BEGIN EXERCISE INPUTS
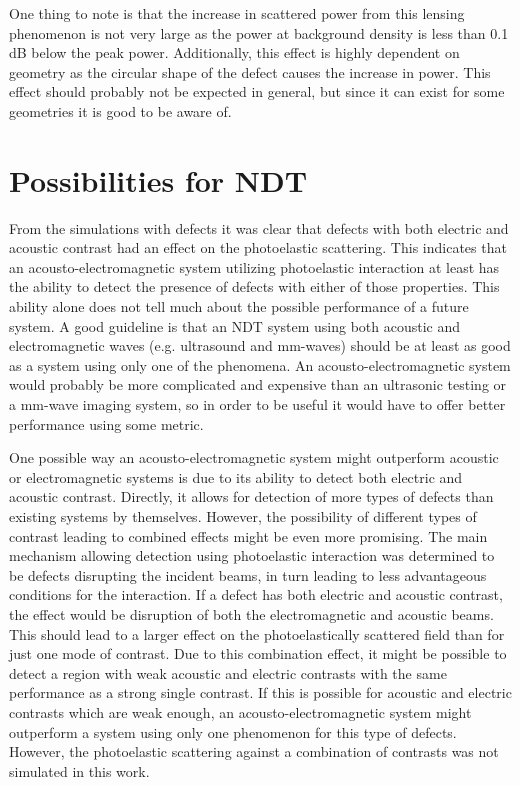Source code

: \documentclass[11pt,twoside]{eitExjobb}
\begin{document}
	One thing to note is that the increase in scattered power from this lensing phenomenon is not very large as the power at background density is less than 0.1 dB below the peak power. Additionally, this effect is highly dependent on geometry as the circular shape of the defect causes the increase in power. This effect should probably not be expected in general, but since it can exist for some geometries it is good to be aware of.
	
%			
	
	\section{Possibilities for NDT}
	From the simulations with defects it was clear that defects with both electric and acoustic contrast had an effect on the photoelastic scattering. This indicates that an acousto-electromagnetic system utilizing photoelastic interaction at least has the ability to detect the presence of defects with either of those properties. This ability alone does not tell much about the possible performance of a future system. A good guideline is that an NDT system using both acoustic and electromagnetic waves (e.g. ultrasound and mm-waves) should be at least as good as a system using only one of the phenomena. An acousto-electromagnetic system would probably be more complicated and expensive than an ultrasonic testing or a mm-wave imaging system, so in order to be useful it would have to offer better performance using some metric.
	
	One possible way an acousto-electromagnetic system might outperform acoustic or electromagnetic systems is due to its ability to detect both electric and acoustic contrast. Directly, it allows for detection of more types of defects than existing systems by themselves. However, the possibility of different types of contrast leading to combined effects might be even more promising. The main mechanism allowing detection using photoelastic interaction was determined to be defects disrupting the incident beams, in turn leading to less advantageous conditions for the interaction. If a defect has both electric and acoustic contrast, the effect would be disruption of both the electromagnetic and acoustic beams. This should lead to a larger effect on the photoelastically scattered field than for just one mode of contrast. Due to this combination effect, it might be possible to detect a region with weak acoustic and electric contrasts with the same performance as a strong single contrast. If this is possible for acoustic and electric contrasts which are weak enough, an acousto-electromagnetic system might outperform a system using only one phenomenon for this type of defects. However, the photoelastic scattering against a combination of contrasts was not simulated in this work.
	
\end{document}
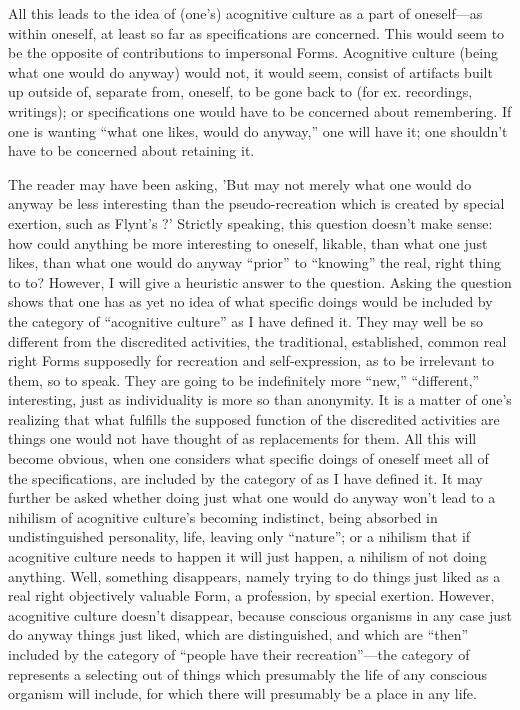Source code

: All this leads to the idea of (one's) acognitive culture as a part of oneself---as within oneself, at least so far as specifications are concerned. This would seem to be the opposite of contributions to impersonal Forms. Acognitive culture (being what one would do anyway) would not, it would seem, consist of artifacts built up outside of, separate from, oneself, to be gone back to (for ex. recordings, writings); or specifications one would have to be concerned about remembering. If one is wanting \enquote{what one likes, would do anyway,} one will have it; one shouldn't have to be concerned about retaining it.

The reader may have been asking, 'But may not merely what one would do anyway be less interesting than the pseudo-recreation which is created by special exertion, such as Flynt's ?' Strictly speaking, this question doesn't make sense: how could anything be more interesting to oneself, likable, than what one just likes, than what one would do anyway \enquote{prior} to \enquote{knowing} the real, right thing to to? However, I will give a heuristic answer to the question. Asking the question shows that one has as yet no idea of what specific doings would be included by the category of \enquote{acognitive culture} as I have defined it. They may well be so different from the discredited activities, the traditional, established, common real right Forms supposedly for recreation and self-expression, as to be irrelevant to them, so to speak. They are going to be indefinitely more \enquote{new,} \enquote{different,} interesting, just as individuality is more so than anonymity. It is a matter of one's realizing that what fulfills the supposed function of the discredited activities are things one would not have thought of as replacements for them. All this will become obvious, when one considers what specific doings of oneself meet all of the specifications, are included by the category of  as I have defined it. It may further be asked whether doing just what one would do anyway won't lead to a nihilism of acognitive culture's becoming indistinct, being absorbed in undistinguished personality, life, leaving only \enquote{nature}; or a nihilism that if acognitive culture needs to happen it will just happen, a nihilism of not doing anything. Well, something disappears, namely trying to do things just liked as a real right objectively valuable Form, a profession, by special exertion. However, acognitive culture doesn't disappear, because conscious organisms in any case just do anyway things just liked, which are distinguished, and which are \enquote{then} included by the category of  \enquote{people have their recreation}---the category of  represents a selecting out of things which presumably the life of any conscious organism will include, for which there will presumably be a place in any life.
END EXERCISE INPUTS
(ACTION ITEM):
Copy out every line of the data exactly, leaving the images behind.

(SOLUTION):
Source code

: \documentclass[11pt,twoside]{eitExjobb}
\begin{document}
	One thing to note is that the increase in scattered power from this lensing phenomenon is not very large as the power at background density is less than 0.1 dB below the peak power. Additionally, this effect is highly dependent on geometry as the circular shape of the defect causes the increase in power. This effect should probably not be expected in general, but since it can exist for some geometries it is good to be aware of.
	
%			
	
	\section{Possibilities for NDT}
	From the simulations with defects it was clear that defects with both electric and acoustic contrast had an effect on the photoelastic scattering. This indicates that an acousto-electromagnetic system utilizing photoelastic interaction at least has the ability to detect the presence of defects with either of those properties. This ability alone does not tell much about the possible performance of a future system. A good guideline is that an NDT system using both acoustic and electromagnetic waves (e.g. ultrasound and mm-waves) should be at least as good as a system using only one of the phenomena. An acousto-electromagnetic system would probably be more complicated and expensive than an ultrasonic testing or a mm-wave imaging system, so in order to be useful it would have to offer better performance using some metric.
	
	One possible way an acousto-electromagnetic system might outperform acoustic or electromagnetic systems is due to its ability to detect both electric and acoustic contrast. Directly, it allows for detection of more types of defects than existing systems by themselves. However, the possibility of different types of contrast leading to combined effects might be even more promising. The main mechanism allowing detection using photoelastic interaction was determined to be defects disrupting the incident beams, in turn leading to less advantageous conditions for the interaction. If a defect has both electric and acoustic contrast, the effect would be disruption of both the electromagnetic and acoustic beams. This should lead to a larger effect on the photoelastically scattered field than for just one mode of contrast. Due to this combination effect, it might be possible to detect a region with weak acoustic and electric contrasts with the same performance as a strong single contrast. If this is possible for acoustic and electric contrasts which are weak enough, an acousto-electromagnetic system might outperform a system using only one phenomenon for this type of defects. However, the photoelastic scattering against a combination of contrasts was not simulated in this work.
	
\end{document}
Source code

: All this leads to the idea of (one's) acognitive culture as a part of oneself---as within oneself, at least so far as specifications are concerned. This would seem to be the opposite of contributions to impersonal Forms. Acognitive culture (being what one would do anyway) would not, it would seem, consist of artifacts built up outside of, separate from, oneself, to be gone back to (for ex. recordings, writings); or specifications one would have to be concerned about remembering. If one is wanting \enquote{what one likes, would do anyway,} one will have it; one shouldn't have to be concerned about retaining it.

The reader may have been asking, 'But may not merely what one would do anyway be less interesting than the pseudo-recreation which is created by special exertion, such as Flynt's ?' Strictly speaking, this question doesn't make sense: how could anything be more interesting to oneself, likable, than what one just likes, than what one would do anyway \enquote{prior} to \enquote{knowing} the real, right thing to to? However, I will give a heuristic answer to the question. Asking the question shows that one has as yet no idea of what specific doings would be included by the category of \enquote{acognitive culture} as I have defined it. They may well be so different from the discredited activities, the traditional, established, common real right Forms supposedly for recreation and self-expression, as to be irrelevant to them, so to speak. They are going to be indefinitely more \enquote{new,} \enquote{different,} interesting, just as individuality is more so than anonymity. It is a matter of one's realizing that what fulfills the supposed function of the discredited activities are things one would not have thought of as replacements for them. All this will become obvious, when one considers what specific doings of oneself meet all of the specifications, are included by the category of  as I have defined it. It may further be asked whether doing just what one would do anyway won't lead to a nihilism of acognitive culture's becoming indistinct, being absorbed in undistinguished personality, life, leaving only \enquote{nature}; or a nihilism that if acognitive culture needs to happen it will just happen, a nihilism of not doing anything. Well, something disappears, namely trying to do things just liked as a real right objectively valuable Form, a profession, by special exertion. However, acognitive culture doesn't disappear, because conscious organisms in any case just do anyway things just liked, which are distinguished, and which are \enquote{then} included by the category of  \enquote{people have their recreation}---the category of  represents a selecting out of things which presumably the life of any conscious organism will include, for which there will presumably be a place in any life.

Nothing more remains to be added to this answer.